**Work to complete:** What lines in the data hold the string "rendering"? Show them.

Stored items from a collection
--
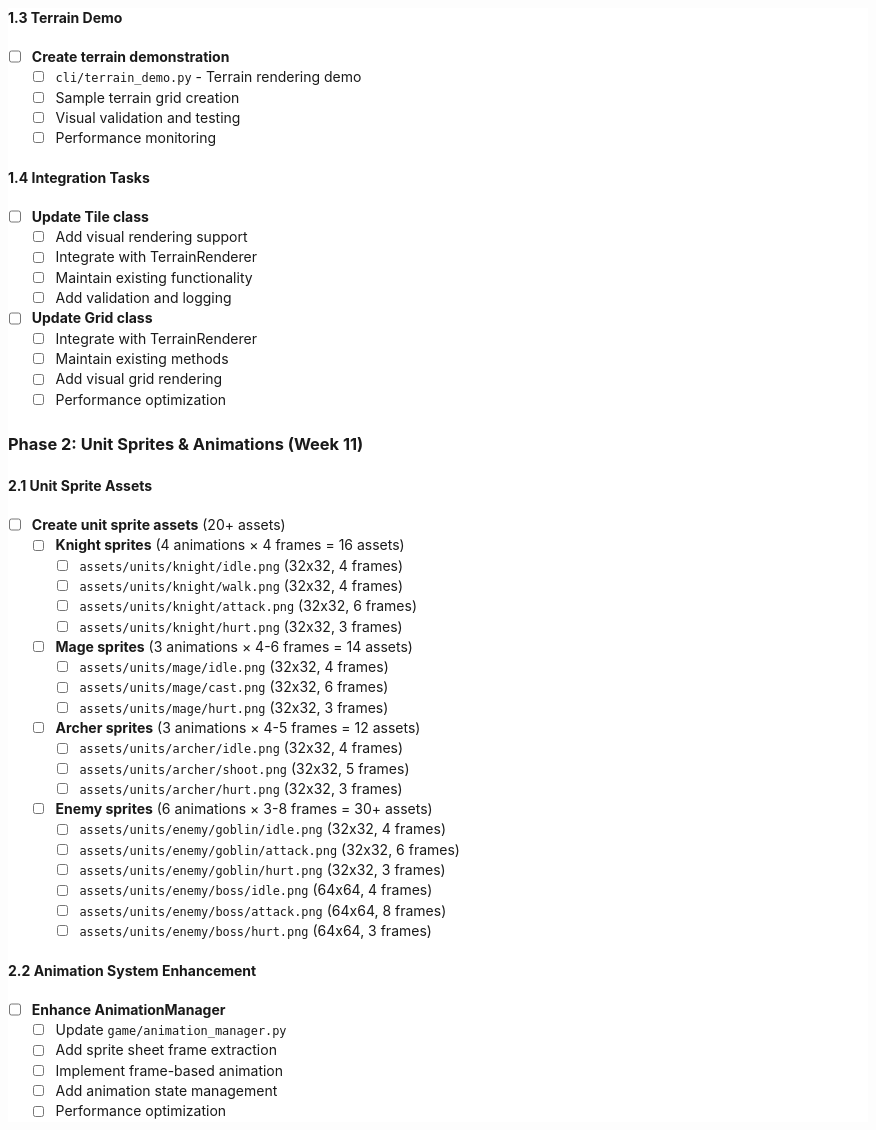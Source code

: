 #### **1.3 Terrain Demo**
- [ ] **Create terrain demonstration**
  - [ ] `cli/terrain_demo.py` - Terrain rendering demo
  - [ ] Sample terrain grid creation
  - [ ] Visual validation and testing
  - [ ] Performance monitoring

#### **1.4 Integration Tasks**
- [ ] **Update Tile class**
  - [ ] Add visual rendering support
  - [ ] Integrate with TerrainRenderer
  - [ ] Maintain existing functionality
  - [ ] Add validation and logging

- [ ] **Update Grid class**
  - [ ] Integrate with TerrainRenderer
  - [ ] Maintain existing methods
  - [ ] Add visual grid rendering
  - [ ] Performance optimization

### **Phase 2: Unit Sprites & Animations (Week 11)**

#### **2.1 Unit Sprite Assets**
- [ ] **Create unit sprite assets** (20+ assets)
  - [ ] **Knight sprites** (4 animations × 4 frames = 16 assets)
    - [ ] `assets/units/knight/idle.png` (32x32, 4 frames)
    - [ ] `assets/units/knight/walk.png` (32x32, 4 frames)
    - [ ] `assets/units/knight/attack.png` (32x32, 6 frames)
    - [ ] `assets/units/knight/hurt.png` (32x32, 3 frames)
  - [ ] **Mage sprites** (3 animations × 4-6 frames = 14 assets)
    - [ ] `assets/units/mage/idle.png` (32x32, 4 frames)
    - [ ] `assets/units/mage/cast.png` (32x32, 6 frames)
    - [ ] `assets/units/mage/hurt.png` (32x32, 3 frames)
  - [ ] **Archer sprites** (3 animations × 4-5 frames = 12 assets)
    - [ ] `assets/units/archer/idle.png` (32x32, 4 frames)
    - [ ] `assets/units/archer/shoot.png` (32x32, 5 frames)
    - [ ] `assets/units/archer/hurt.png` (32x32, 3 frames)
  - [ ] **Enemy sprites** (6 animations × 3-8 frames = 30+ assets)
    - [ ] `assets/units/enemy/goblin/idle.png` (32x32, 4 frames)
    - [ ] `assets/units/enemy/goblin/attack.png` (32x32, 6 frames)
    - [ ] `assets/units/enemy/goblin/hurt.png` (32x32, 3 frames)
    - [ ] `assets/units/enemy/boss/idle.png` (64x64, 4 frames)
    - [ ] `assets/units/enemy/boss/attack.png` (64x64, 8 frames)
    - [ ] `assets/units/enemy/boss/hurt.png` (64x64, 3 frames)

#### **2.2 Animation System Enhancement**
- [ ] **Enhance AnimationManager**
  - [ ] Update `game/animation_manager.py`
  - [ ] Add sprite sheet frame extraction
  - [ ] Implement frame-based animation
  - [ ] Add animation state management
  - [ ] Performance optimization
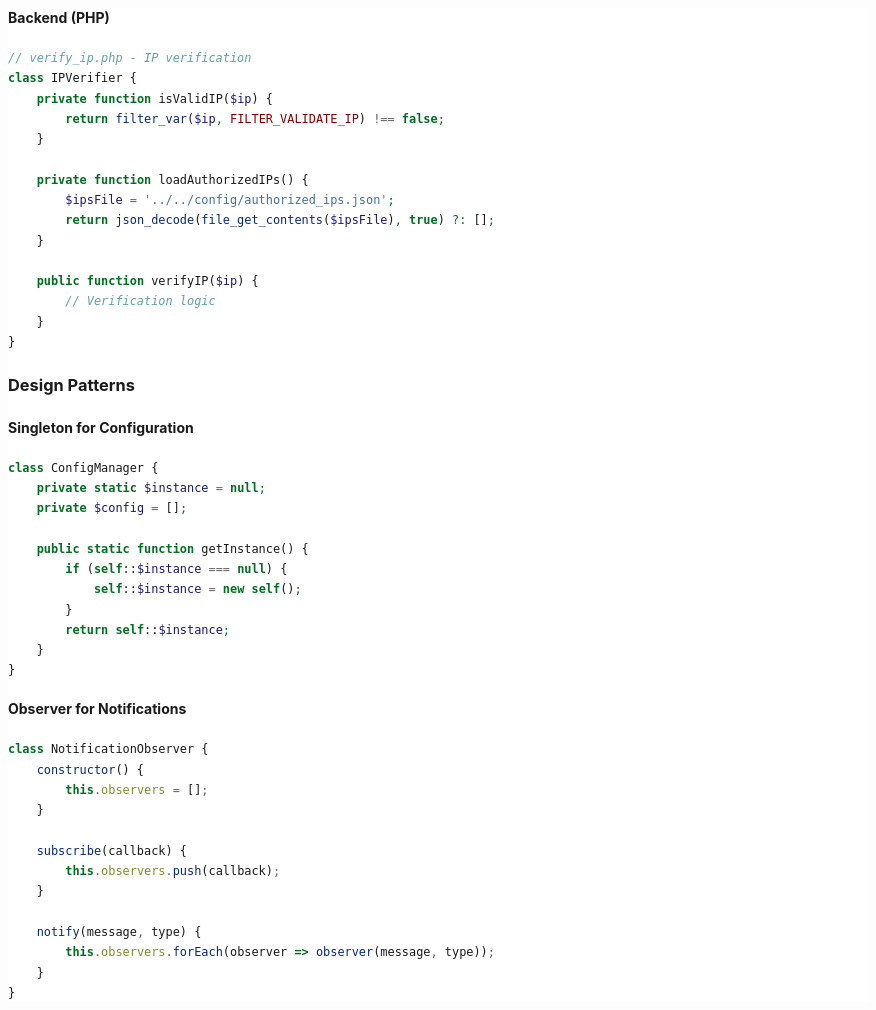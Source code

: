 #### Backend (PHP)
```php
// verify_ip.php - IP verification
class IPVerifier {
    private function isValidIP($ip) {
        return filter_var($ip, FILTER_VALIDATE_IP) !== false;
    }
    
    private function loadAuthorizedIPs() {
        $ipsFile = '../../config/authorized_ips.json';
        return json_decode(file_get_contents($ipsFile), true) ?: [];
    }
    
    public function verifyIP($ip) {
        // Verification logic
    }
}
```

### Design Patterns

#### Singleton for Configuration
```php
class ConfigManager {
    private static $instance = null;
    private $config = [];
    
    public static function getInstance() {
        if (self::$instance === null) {
            self::$instance = new self();
        }
        return self::$instance;
    }
}
```

#### Observer for Notifications
```javascript
class NotificationObserver {
    constructor() {
        this.observers = [];
    }
    
    subscribe(callback) {
        this.observers.push(callback);
    }
    
    notify(message, type) {
        this.observers.forEach(observer => observer(message, type));
    }
}
```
--
**Answer space:**
  - [ ] `cli/terrain_demo.py` - Terrain rendering demo
  - [ ] Add visual rendering support
  - [ ] Add visual grid rendering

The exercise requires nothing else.